--- Data supplied Enclosed Below ---

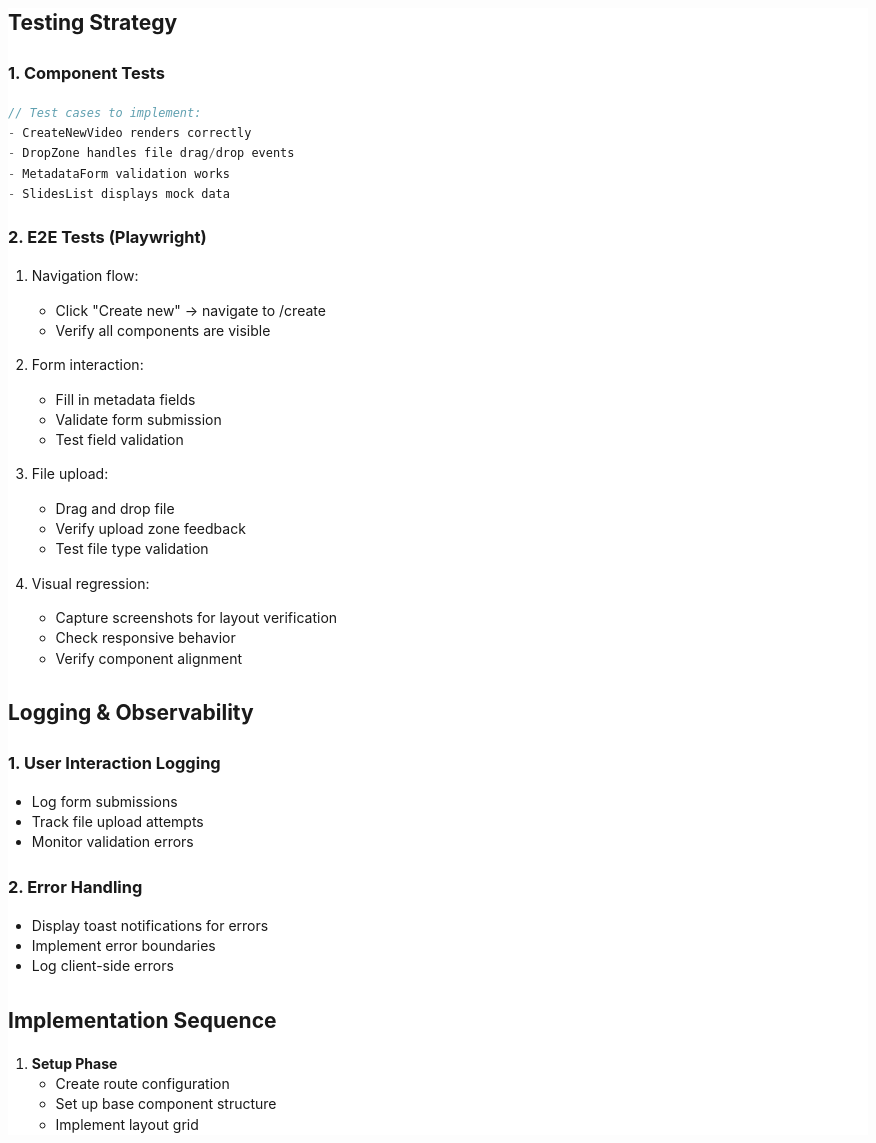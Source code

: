 ## Testing Strategy

### 1. Component Tests
```typescript
// Test cases to implement:
- CreateNewVideo renders correctly
- DropZone handles file drag/drop events
- MetadataForm validation works
- SlidesList displays mock data
```

### 2. E2E Tests (Playwright)
1. Navigation flow:
   - Click "Create new" → navigate to /create
   - Verify all components are visible

2. Form interaction:
   - Fill in metadata fields
   - Validate form submission
   - Test field validation

3. File upload:
   - Drag and drop file
   - Verify upload zone feedback
   - Test file type validation

4. Visual regression:
   - Capture screenshots for layout verification
   - Check responsive behavior
   - Verify component alignment

## Logging & Observability

### 1. User Interaction Logging
- Log form submissions
- Track file upload attempts
- Monitor validation errors

### 2. Error Handling
- Display toast notifications for errors
- Implement error boundaries
- Log client-side errors

## Implementation Sequence

1. **Setup Phase**
   - Create route configuration
   - Set up base component structure
   - Implement layout grid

--- End of Enclosed Data supplied ---

What you should do
All lines above that contain "errors" are required in the answer.

Exercise output
- Monitor validation errors
- Display toast notifications for errors
- Log client-side errors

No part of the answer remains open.